Hamlet, the most famous Dane of them all, was both fictional and glum. Yet, Sally Laird argues in her Opinion piece for the latest issue of Prospect, real Danes in modern Denmark are the happiest people in the world (according to the best recent investigations into such matters).
They’re not the most economically successful, or the cleanest-living, or the most demanding. But a national emphasis on shared experiences and a “gift for being properly ceremonious without being solemn” have created a society happier simply to be itself than anywhere else on earth.
It’s also a place that might, just, remind the rest of us that man can hand on more than misery to man—given half a chance and a properly assembled plate of herring sandwiches.
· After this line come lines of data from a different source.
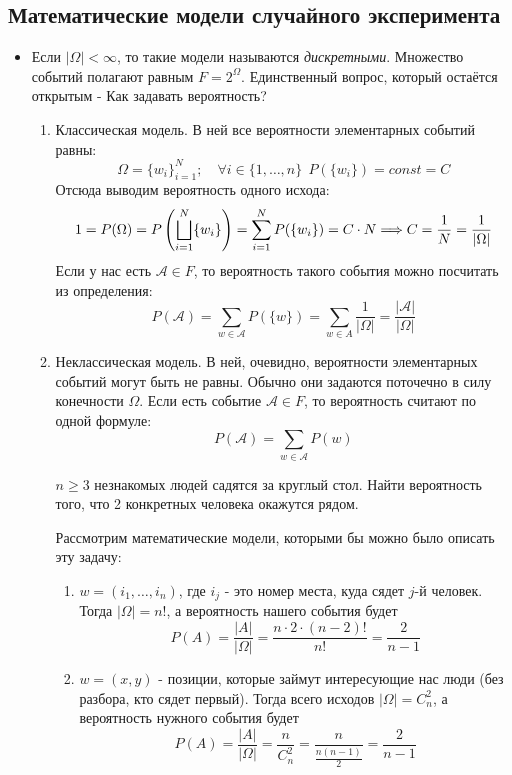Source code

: \subsection{Математические модели случайного эксперимента}

\begin{itemize}
	\item Если $|\Omega| < \infty$, то такие модели называются \textit{дискретными}. Множество событий полагают равным $F = 2^\Omega$. Единственный вопрос, который остаётся открытым - Как задавать вероятность?
	\begin{enumerate}
		\item Классическая модель. В ней все вероятности элементарных событий равны:
		\[
			\Omega = \{w_i\}_{i = 1}^N; \quad \forall i \in \{1, \ldots, n\}\ \ P(\{w_i\}) = const = C
		\]
		Отсюда выводим вероятность одного исхода:
		\[
			1 = P(\Omega) = P\left(\bigsqcup_{i = 1}^N \{w_i\}\right) = \sum_{i = 1}^N P(\{w_i\}) = C \cdot N \Longrightarrow C = \frac{1}{N} = \frac{1}{|\Omega|}
		\]
		Если у нас есть $\mathcal{A} \in F$, то вероятность такого события можно посчитать из определения:
		\[
			P(\mathcal{A}) = \sum_{w \in \mathcal{A}} P(\{w\}) = \sum_{w \in A} \frac{1}{|\Omega|} = \frac{|\mathcal{A}|}{|\Omega|}
		\]
		
		\item Неклассическая модель. В ней, очевидно, вероятности элементарных событий могут быть не равны. Обычно они задаются поточечно в силу конечности $\Omega$. Если есть событие $\mathcal{A} \in F$, то вероятность считают по одной формуле:
		\[
			P(\mathcal{A}) = \sum_{w \in \mathcal{A}} P({w})
		\]
		
		\begin{example}
			$n \ge 3$ незнакомых людей садятся за круглый стол. Найти вероятность того, что 2 конкретных человека окажутся рядом.
			
			Рассмотрим математические модели, которыми бы можно было описать эту задачу:
			\begin{enumerate}
				\item $w = (i_1, \ldots, i_n)$, где $i_j$ - это номер места, куда сядет $j$-й человек. Тогда $|\Omega| = n!$, а вероятность нашего события будет
				\[
					P(A) = \frac{|A|}{|\Omega|} = \frac{n \cdot 2 \cdot (n - 2)!}{n!} = \frac{2}{n - 1}
				\]
				
				\item $w = (x, y)$ - позиции, которые займут интересующие нас люди (без разбора, кто сядет первый). Тогда всего исходов $|\Omega| = C_n^2$, а вероятность нужного события будет
				\[
					P(A) = \frac{|A|}{|\Omega|} = \frac{n}{C_n^2} = \frac{n}{\frac{n(n - 1)}{2}} = \frac{2}{n - 1}
				\]
			\end{enumerate}
		\end{example}
	

\end{enumerate}
\end{itemize}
Sally Laird you have expressed in your work on Denmark exactly what I discovered during a long exchange at Copenhagen University. I spent a month working in an asylum centre with prospective ‘new Danes’ and was struck how the self-reflexive, efficient locals were yet to surmount this strange new obstacle, and how their inability to do so, more than the migrants themselves, was causing them identity-wracking concern. But young Danes (who work for an endless string of community organizations, or who spent time as conscripts in the war zone homes of the migrants) are, in their frank and unassuming way, making friends with the newcomers and will not long tolerate the idea that there is an integration problem. Rolling their eyes quietly, the same way they do when a train is half a minute late, there is no doubt that in a generation Denmark will have found room by the fire for it’s new members. It will alter the national character, but the pride of pulling it off will keep the ‘hygge’ (coziness) firmly sealed in.
Happiness is always nostalgia, or a daydreamimg. There is no measurement of happiness.Western thinking faculty always count everything in statistical measurement that never be reliable for human nature.
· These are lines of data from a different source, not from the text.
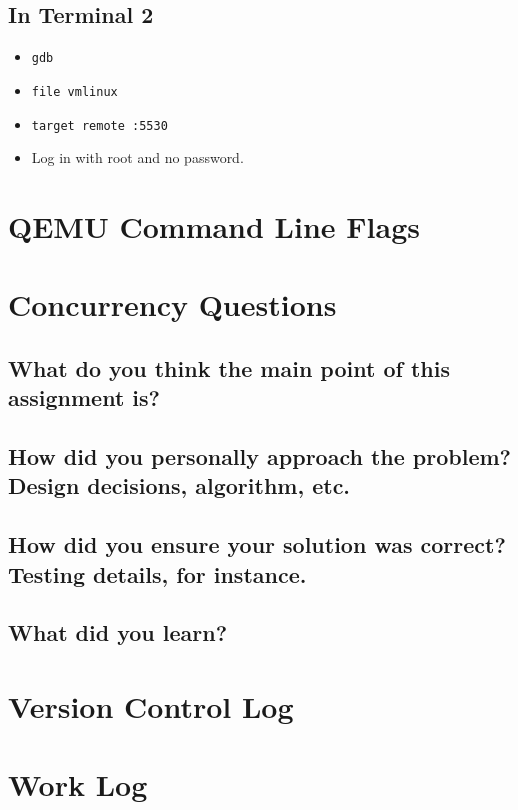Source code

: \documentclass[letterpaper,10pt,titlepage]{article}
\begin{document}
\subsection{In Terminal 2}
\begin{itemize}
   \item \verb|gdb|
   \item \verb|file vmlinux|
   \item \verb|target remote :5530|
   \item Log in with root and no password.
\end{itemize}



\section{QEMU Command Line Flags}


\section{Concurrency Questions}

\subsection{What do you think the main point of this assignment is?}

\subsection{How did you personally approach the problem? Design decisions, algorithm, etc.}

\subsection{How did you ensure your solution was correct? Testing details, for instance.}

\subsection{What did you learn?}


\section{Version Control Log} 




\section{Work Log}
\end{document}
How can you judge every man in statistical agenda ?Is man machine or physical item? what about his emotion which always behave irrational way.
I hate word happiness, I believe in pure joy and self-satisfaction and this is most highest aim man can only achieve by hard work. When I do my best to clim highest mountain I experience pure joy and when I achieve my aim I fulfil with self-satisfaction.
I think this is a highest aim of man`s life.
I have lived in Denmark for five years, and agree with Sally Laird’s sentiments. However, I think that there is something else at work behind the ‘happiest nation in the world’ statistic and that is national pride. The Danes genuinely believe that they live in the best country in the world, and that being Danish is a higher state of being. While this often results in xenophobia and infuriating smugness, it goes a long way towards explaining why Danes say they are so happy. This attitude sometimes makes it hard to be a foreigner here, but the advantages: healthcare, education, transport and the general safety and efficiency of Danish society far out weigh it. If surveyed, I would have to say I am very very happy living in Denmark.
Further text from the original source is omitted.